I have changed my external AVI configuration, which redirects this mixed protocols, which solved my problem.

But my question was, while it was working flawless without changing the AVI configuration, it should work after the update?

Ok, now the second point, why I can’t modify the ngINx.config ? Provide us proper guidelines for the modification of ngINX.conf, Appreciate your help!

[mguptahub]

Hello @sivakrishnamattadev / @castrapel

I see @sivakrishnamattadev is deploying using setup.sh / docker-compose behind external reverse proxy

While, @castrapel is deploying using Helm Charts.

We need to handle both cases very differently.

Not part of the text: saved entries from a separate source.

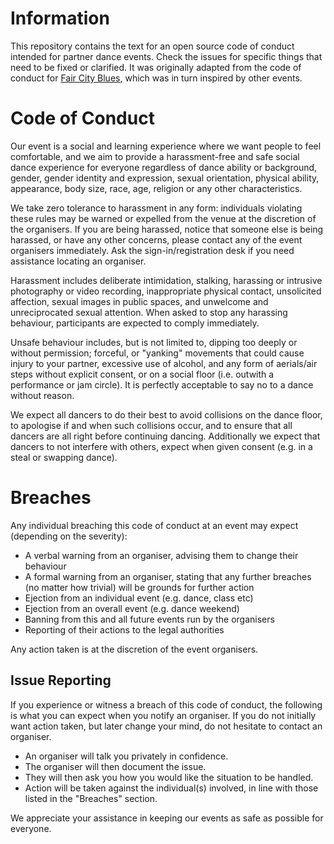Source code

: # Information
This repository contains the text for an open source code of conduct intended for partner dance events. Check the issues for specific things that need to be fixed or clarified. It was originally adapted from the code of conduct for [Fair City Blues](http://faircityblues.com/code.html), which was in turn inspired by other events.

# Code of Conduct
Our event is a social and learning experience where we want people to feel comfortable, and we aim to provide a harassment-free and safe social dance experience for everyone regardless of dance ability or background, gender, gender identity and expression, sexual orientation, physical ability, appearance, body size, race, age, religion or any other characteristics.

We take zero tolerance to harassment in any form: individuals violating these rules may be warned or expelled from the venue at the discretion of the organisers. If you are being harassed, notice that someone else is being harassed, or have any other concerns, please contact any of the event organisers immediately. Ask the sign-in/registration desk if you need assistance locating an organiser.

Harassment includes deliberate intimidation, stalking, harassing or intrusive 
photography or video recording, inappropriate physical contact, unsolicited affection, sexual images in public spaces, and unwelcome and unreciprocated sexual attention. When asked to stop any harassing behaviour, participants are expected to comply immediately.

Unsafe behaviour includes, but is not limited to, dipping too deeply or without permission; forceful, or "yanking" movements that could cause injury to your partner, excessive use of alcohol, and any form of aerials/air steps without explicit consent, or on a social floor (i.e. outwith a performance or jam circle). It is perfectly acceptable to say no to a dance without reason.

We expect all dancers to do their best to avoid collisions on the dance floor, to apologise if and when such collisions occur, and to ensure that all dancers are all right before continuing dancing. Additionally we expect that dancers to not interfere with others, expect when given consent (e.g. in a steal or swapping dance). 

# Breaches

Any individual breaching this code of conduct at an event may expect (depending on the severity): 

* A verbal warning from an organiser, advising them to change their behaviour
* A formal warning from an organiser, stating that any further breaches (no matter how trivial) will be grounds for further action
* Ejection from an individual event (e.g. dance, class etc)
* Ejection from an overall event (e.g. dance weekend)
* Banning from this and all future events run by the organisers
* Reporting of their actions to the legal authorities

Any action taken is at the discretion of the event organisers.

## Issue Reporting
If you experience or witness a breach of this code of conduct, the following is what you can expect when you notify an organiser. If you do not initially want action taken, but later change your mind, do not hesitate to contact an organiser. 

* An organiser will talk you privately in confidence.
* The organiser will then document the issue.
* They will then ask you how you would like the situation to be handled.
* Action will be taken against the individual(s) involved, in line with those listed in the "Breaches" section.

We appreciate your assistance in keeping our events as safe as possible for everyone.
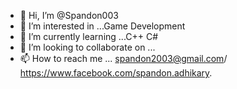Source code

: - 👋 Hi, I’m @Spandon003
- 👀 I’m interested in ...Game Development
- 🌱 I’m currently learning ...C++ C#
- 💞️ I’m looking to collaborate on ...
- 📫 How to reach me ... spandon2003@gmail.com/ https://www.facebook.com/spandon.adhikary. 

<!---
Spandon003/Spandon003 is a ✨ special ✨ repository because its `README.md` (this file) appears on your GitHub profile.
You can click the Preview link to take a look at your changes.
--->
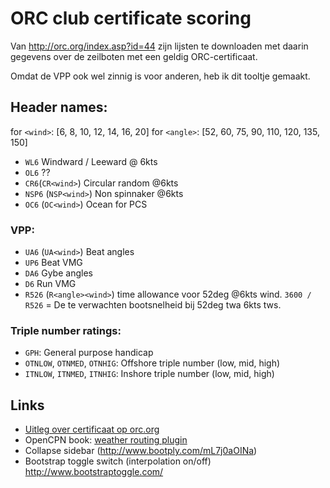 # ORC club certificate scoring

Van http://orc.org/index.asp?id=44 zijn lijsten te downloaden met daarin gegevens over de zeilboten met een geldig ORC-certificaat.

Omdat de VPP ook wel zinnig is voor anderen, heb ik dit tooltje gemaakt.



## Header names:

for `<wind>`:  [6, 8, 10, 12, 14, 16, 20]
for `<angle>`:  [52, 60, 75, 90, 110, 120, 135, 150]

- `WL6` Windward / Leeward @ 6kts
- `OL6` ??
- `CR6`(`CR<wind>`) Circular random @6kts
- `NSP6` (`NSP<wind>`) Non spinnaker @6kts
- `OC6` (`OC<wind>`) Ocean for PCS

### VPP:
 - `UA6` (`UA<wind>`) Beat angles
 - `UP6` Beat VMG
 - `DA6` Gybe angles
 - `D6` Run VMG
 - `R526` (`R<angle><wind>`) time allowance voor 52deg @6kts wind.
   `3600 / R526` = De te verwachten bootsnelheid bij 52deg twa 6kts tws.


### Triple number ratings:
 - `GPH`: General purpose handicap
 - `OTNLOW`, `OTNMED`, `OTNHIG`: Offshore triple number (low, mid, high)
 - `ITNLOW`, `ITNMED`, `ITNHIG`: Inshore triple number (low, mid, high)

## Links
 - [Uitleg over certificaat op orc.org](http://orc.org/index.asp?id=23)
 - OpenCPN book: [weather routing plugin](http://opencpn.org/ocpn/book/export/html/267)
 - Collapse sidebar (http://www.bootply.com/mL7j0aOINa)
 - Bootstrap toggle switch (interpolation on/off) http://www.bootstraptoggle.com/

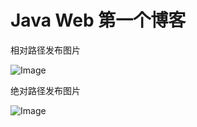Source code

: # Java Web 第一个博客
相对路径发布图片

![Image](../韩孝周.jpg)

绝对路径发布图片

![Image](https://img1.baidu.com/it/u=550911051,688456556&fm=26&fmt=auto)

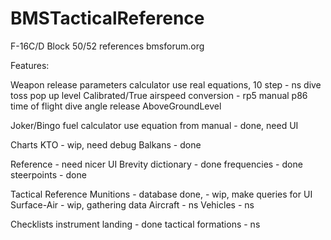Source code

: # BMSTacticalReference
F-16C/D Block 50/52 references bmsforum.org

Features:

Weapon release parameters calculator
use real equations, 10 step - ns
  dive toss
  pop up
  level
Calibrated/True airspeed conversion - rp5 manual p86
  time of flight
  dive angle
  release AboveGroundLevel

Joker/Bingo fuel calculator
use equation from manual - done, need UI

Charts
KTO - wip, need debug
Balkans - done

Reference - need nicer UI
Brevity dictionary - done
frequencies - done
steerpoints - done

Tactical Reference
Munitions - database done, 
          - wip, make queries for UI
Surface-Air - wip, gathering data
Aircraft - ns
Vehicles - ns

Checklists
instrument landing - done
tactical formations - ns
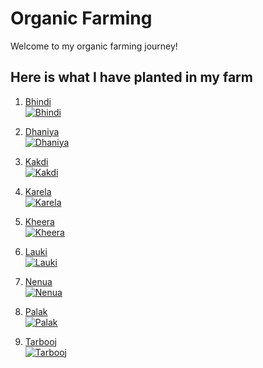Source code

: # Organic Farming

Welcome to my organic farming journey!

## Here is what I have planted in my farm  

1. [Bhindi](https://iamtushara.github.io/organic-farming/bhindi)  
   [![Bhindi](https://upload.wikimedia.org/wikipedia/commons/5/5e/Okra_flower_with_fruit.jpg)](https://iamtushara.github.io/organic-farming/bhindi)

2. [Dhaniya](https://iamtushara.github.io/organic-farming/dhaniya)  
   [![Dhaniya](https://upload.wikimedia.org/wikipedia/commons/6/6e/Coriandrum_sativum_-_Köhler–s_Medizinal-Pflanzen-193.jpg)](https://iamtushara.github.io/organic-farming/dhaniya)

3. [Kakdi](https://iamtushara.github.io/organic-farming/kakdi)  
   [![Kakdi](https://upload.wikimedia.org/wikipedia/commons/d/d9/Kheera_Cucumber.jpg)](https://iamtushara.github.io/organic-farming/kakdi)

4. [Karela](https://iamtushara.github.io/organic-farming/karela)  
   [![Karela](https://upload.wikimedia.org/wikipedia/commons/4/41/Bitter_Gourd.jpg)](https://iamtushara.github.io/organic-farming/karela)

5. [Kheera](https://iamtushara.github.io/organic-farming/kheera)  
   [![Kheera](https://upload.wikimedia.org/wikipedia/commons/8/8b/Cucumber_bnc.jpg)](https://iamtushara.github.io/organic-farming/kheera)

6. [Lauki](https://iamtushara.github.io/organic-farming/lauki)  
   [![Lauki](https://upload.wikimedia.org/wikipedia/commons/f/f5/Bottle_gourd.jpg)](https://iamtushara.github.io/organic-farming/lauki)

7. [Nenua](https://iamtushara.github.io/organic-farming/nenua)  
   [![Nenua](https://upload.wikimedia.org/wikipedia/commons/7/7a/Luffa_cylindrica1.jpg)](https://iamtushara.github.io/organic-farming/nenua)

8. [Palak](https://iamtushara.github.io/organic-farming/palak)  
   [![Palak](https://upload.wikimedia.org/wikipedia/commons/6/6f/Spinacia_oleracea_Spinazie_bloeiend.jpg)](https://iamtushara.github.io/organic-farming/palak)

9. [Tarbooj](https://iamtushara.github.io/organic-farming/tarbooj)  
   [![Tarbooj](https://upload.wikimedia.org/wikipedia/commons/e/ee/Watermelon_cross_BNC.jpg)](https://iamtushara.github.io/organic-farming/tarbooj)
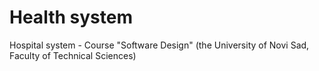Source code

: # Health system
Hospital system - Course "Software Design" (the University of Novi Sad, Faculty of Technical Sciences)
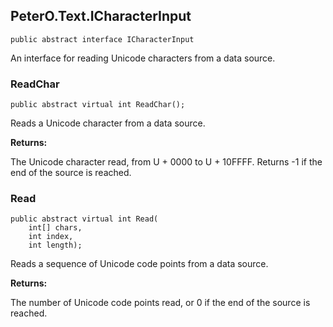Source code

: ﻿## PeterO.Text.ICharacterInput

    public abstract interface ICharacterInput

An interface for reading Unicode characters from a data source.

### ReadChar

    public abstract virtual int ReadChar();

Reads a Unicode character from a data source.

<b>Returns:</b>

The Unicode character read, from U + 0000 to U + 10FFFF. Returns -1 if the end of the source is reached.

### Read

    public abstract virtual int Read(
        int[] chars,
        int index,
        int length);

Reads a sequence of Unicode code points from a data source.

<b>Returns:</b>

The number of Unicode code points read, or 0 if the end of the source is reached.


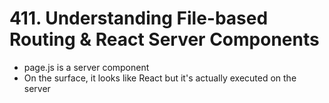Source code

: # 411. Understanding File-based Routing & React Server Components

-   page.js is a server component
-   On the surface, it looks like React but it's actually executed on the server
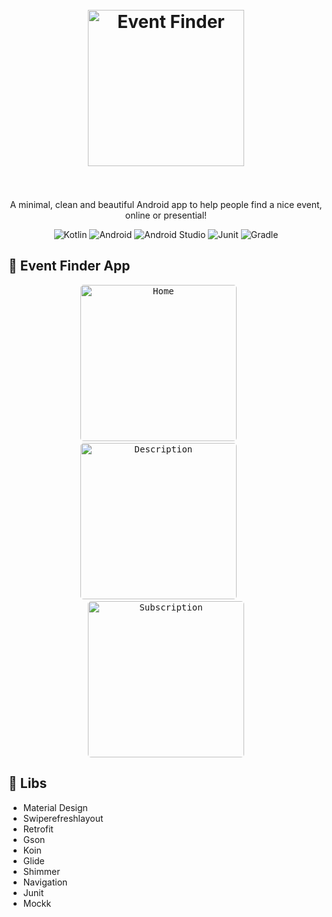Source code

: <h1 align="center">
  <br>
  <img src="https://user-images.githubusercontent.com/31195408/131412474-b088ed2d-f970-40e4-a80b-a2cedc3bba9d.png" alt="Event Finder" height="250">
  <br><br>
</h1>

<p align="center">A minimal, clean and beautiful Android app to help people find a nice event, online or presential!</p>

<p align="center"> 
  <img src="https://img.shields.io/badge/Kotlin-0095D5?&style=for-the-badge&logo=kotlin&logoColor=white" alt="Kotlin">
  <img src="https://img.shields.io/badge/Android-3DDC84?style=for-the-badge&logo=android&logoColor=white" alt="Android">
  <img src="https://img.shields.io/badge/Android_Studio-3DDC84?style=for-the-badge&logo=android-studio&logoColor=white" alt="Android Studio">
  <img src="https://img.shields.io/badge/Junit5-25A162?style=for-the-badge&logo=junit5&logoColor=white" alt="Junit">
  <img src="https://img.shields.io/badge/gradle-02303A?style=for-the-badge&logo=gradle&logoColor=white" alt="Gradle" />
</p>

## 📱 **Event Finder App**

<p align="center">
  <kbd>
    <img width="250" style="border-radius: 5px" src="https://user-images.githubusercontent.com/31195408/131413521-06ef36cf-1b40-402d-a847-54203d707c5a.jpeg" alt="Home">
  </kbd>
  &nbsp;&nbsp;&nbsp;&nbsp;
  <kbd>
    <img width="250" style="border-radius: 5px" src="https://user-images.githubusercontent.com/31195408/131413570-52c8e65e-c567-4348-9919-7e9cb94bcd02.jpeg" alt="Description">
  </kbd>
  &nbsp;&nbsp;&nbsp;&nbsp;
  <kbd>
    <img width="250" style="border-radius: 5px" src="https://user-images.githubusercontent.com/31195408/131413658-2d837f3e-e813-4e37-9432-87d133c9fde8.jpeg" alt="Subscription">
  </kbd>
</p>

## 🧩 **Libs**
- Material Design
- Swiperefreshlayout
- Retrofit
- Gson
- Koin
- Glide
- Shimmer
- Navigation
- Junit
- Mockk
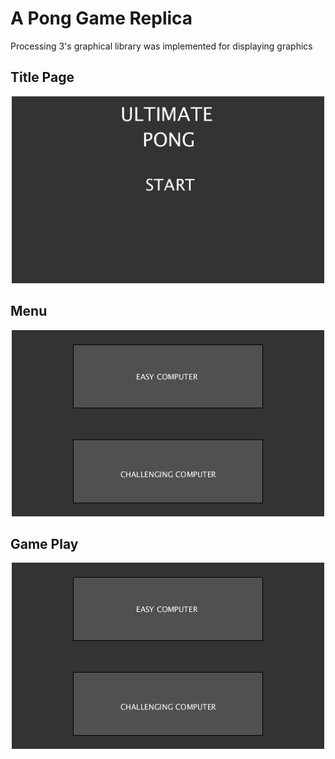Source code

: # A Pong Game Replica 

Processing 3's graphical library was implemented for displaying graphics 

## Title Page
<p align="center">
  <img src = "Pong/TitleScreen.png" width=500/> 
</p>

## Menu
<p align="center">
  <img src = "Pong/MenuScreen.png" width=500/> 
</p>

## Game Play
<p align="center">
  <img src = "Pong/MenuScreen.png" width=500/> 
</p>
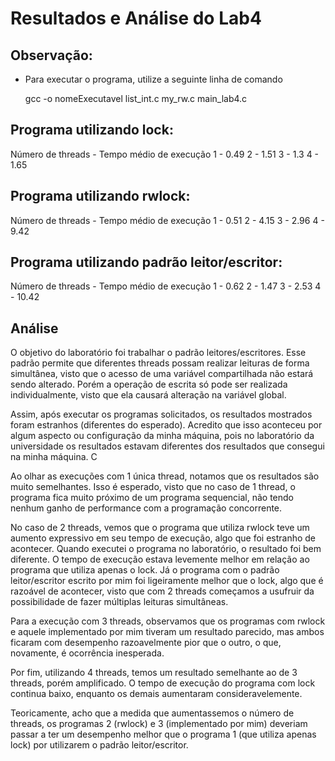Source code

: # Resultados e Análise do Lab4

## Observação:
 - Para executar o programa, utilize a seguinte linha de comando
 
    gcc -o nomeExecutavel list_int.c my_rw.c main_lab4.c

## Programa utilizando lock:
Número de threads - Tempo médio de execução
1 - 0.49
2 - 1.51
3 - 1.3
4 - 1.65

## Programa utilizando rwlock:
Número de threads - Tempo médio de execução
1 - 0.51
2 - 4.15
3 - 2.96
4 - 9.42

## Programa utilizando padrão leitor/escritor:
Número de threads - Tempo médio de execução
1 - 0.62
2 - 1.47
3 - 2.53
4 - 10.42

## Análise

O objetivo do laboratório foi trabalhar o padrão leitores/escritores. Esse padrão permite que diferentes threads possam realizar leituras de forma simultânea, visto que o acesso de uma variável compartilhada não estará sendo alterado. Porém a operação de escrita só pode ser realizada individualmente, visto que ela causará alteração na variável global.

Assim, após executar os programas solicitados, os resultados mostrados foram estranhos (diferentes do esperado). Acredito que isso aconteceu por algum aspecto ou configuração da minha máquina, pois no laboratório da universidade os resultados estavam diferentes dos resultados que consegui na minha máquina. C

Ao olhar as execuções com 1 única thread, notamos que os resultados são muito semelhantes. Isso é esperado, visto que no caso de 1 thread, o programa fica muito próximo de um programa sequencial, não tendo nenhum ganho de performance com a programação concorrente.

No caso de 2 threads, vemos que o programa que utiliza rwlock teve um aumento expressivo em seu tempo de execução, algo que foi estranho de acontecer. Quando executei o programa no laboratório, o resultado foi bem diferente. O tempo de execução estava levemente melhor em relação ao programa que utiliza apenas o lock. Já o programa com o padrão leitor/escritor escrito por mim foi ligeiramente melhor que o lock, algo que é razoável de acontecer, visto que com 2 threads começamos a usufruir da possibilidade de fazer múltiplas leituras simultâneas.

Para a execução com 3 threads, observamos que os programas com rwlock e aquele implementado por mim tiveram um resultado parecido, mas ambos ficaram com desempenho razoavelmente pior que o outro, o que, novamente, é ocorrência inesperada.

Por fim, utilizando 4 threads, temos um resultado semelhante ao de 3 threads, porém amplificado. O tempo de execução do programa com lock continua baixo, enquanto os demais aumentaram consideravelemente.

Teoricamente, acho que a medida que aumentassemos o número de threads, os programas 2 (rwlock) e 3 (implementado por mim) deveriam passar a ter um desempenho melhor que o programa 1 (que utiliza apenas lock) por utilizarem o padrão leitor/escritor.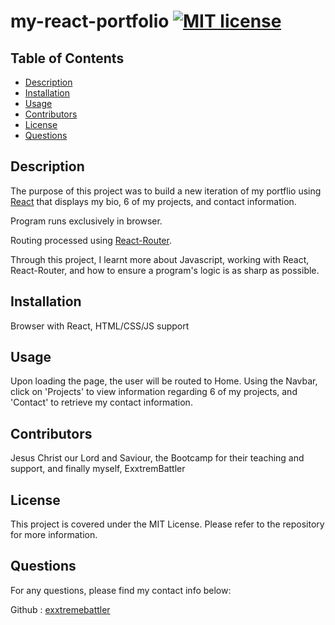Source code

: # my-react-portfolio [![MIT license](https://img.shields.io/badge/License-MIT-blue.svg)](https://lbesson.mit-license.org/)



## Table of Contents 
 
- [Description](#description) 
- [Installation](#installation) 
- [Usage](#usage) 
- [Contributors](#contributors) 
- [License](#license) 
- [Questions](#questions) 
 
## Description 
The purpose of this project was to build a new iteration of my portflio using [React](https://react.dev/) that displays my bio, 6 of my projects, and contact information.

Program runs exclusively in browser.

Routing processed using [React-Router](https://reactrouter.com/).

Through this project, I learnt more about Javascript, working with React, React-Router, and how to ensure a program's logic is as sharp as possible. 

## Installation 
Browser with React, HTML/CSS/JS support

## Usage 
Upon loading the page, the user will be routed to Home. Using the Navbar, click on 'Projects' to view information regarding 6 of my projects, and 'Contact' to retrieve my contact information.
 
## Contributors 
Jesus Christ our Lord and Saviour, the Bootcamp for their teaching and support, and finally myself, ExxtremBattler
 
## License 
This project is covered under the MIT License. Please refer to the repository for more information.
 
## Questions 
For any questions, please find my contact info below: 

Github : [exxtremebattler](https://github.com/exxtremebattler)
 

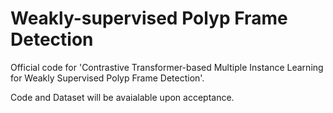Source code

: # Weakly-supervised Polyp Frame Detection 

Official code for 'Contrastive Transformer-based Multiple Instance Learning for Weakly Supervised Polyp Frame Detection'. 

Code and Dataset will be avaialable upon acceptance.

@akshat5302 has already suggested solution to apply a fix required for external reverse proxy

@castrapel - I would be interested to know the case why the uploads is going to http instead of https. The helm deployment creates all the required routes under same ingress where the certificate is attached.

Check the request call

[castrapel]

@mguptahub I think this is because the K8s ingress created through our helm-values.yml are http-only by design. This is because TLS is terminated by a GCP load balancer. The reason we are doing it this way is because Google supports a feature called Identity Aware Proxy, which lets us protect services behind the load balancer, require google authentication, and prevent non-company users from getting past the load balancer.

User -> https://plane.domain -> GCP Load Balancer (TLS termination with cloud armor and waf) -> ingress-nginx (HTTP) -> plane service

Here is the relevant snippet from our helm values:

ingress:
  enabled: true
  minioHost: ''
  rabbitmqHost: ''
  ingressClass: 'nginx'
  ingress_annotations: {
    "nginx.ingress.kubernetes.io/proxy-body-size": "15m",
  }

ssl:
  createIssuer: false
  issuer: http # Allowed : cloudflare, digitalocean, http
  token: '' # not required for http
  server: https://acme-v02.api.letsencrypt.org/directory
  email: [email protected]
  generateCerts: false

Everything else with the app appears to work so far, with the exception of file uploads.

[akshat5302]

Hey @castrapel, have you tried adding the following annotation to your ingress-nginx?

nginx.ingress.kubernetes.io/configuration-snippet: |
  proxy_set_header X-Forwarded-Proto $scheme;

If not, please give it a try and see if it helps.

[castrapel]

@akshat5302 That results in an infinite redirect. Since the request from the GCP load balancer to the K8s ingress is always "http", nginx always attempts to redirect the user to the TLS endpoint. This solution doesn't work when TLS is terminated by an external load balancer.

[akshat5302]

Hi, @castrapel. We're working on this and will include a fix in our upcoming releases.

[akshat5302]

Hey @castrapel, we've fixed this issue in our latest community release. If you're using the community version of the Plane Helm chart, please set the minio_endpoint_ssl environment variable to true. Let us know if this resolves the issue!

[castrapel]

Thank you - We're using the plane/plane-enterprise helm chart. Please let me know when that one is updated and I'll give it a try!

[akshat5302]

Sure! @castrapel will push a fix for the Enterprise Edition in our upcoming release. We’ll update you here as soon as the fix is available in the latest version.

[akshat5302]

Hi @castrapel,

We've pushed the changes to Plane Enterprise Edition. Could you please set the minio_endpoint_ssl environment variable to true and verify if everything works as expected?

Thanks!

[akshat5302]

Hi @castrapel, did the solution work for you? If so, please let me know if it's okay to close this issue.

[castrapel]

Hi @akshat5302 , feel free to close the issue. Thank you.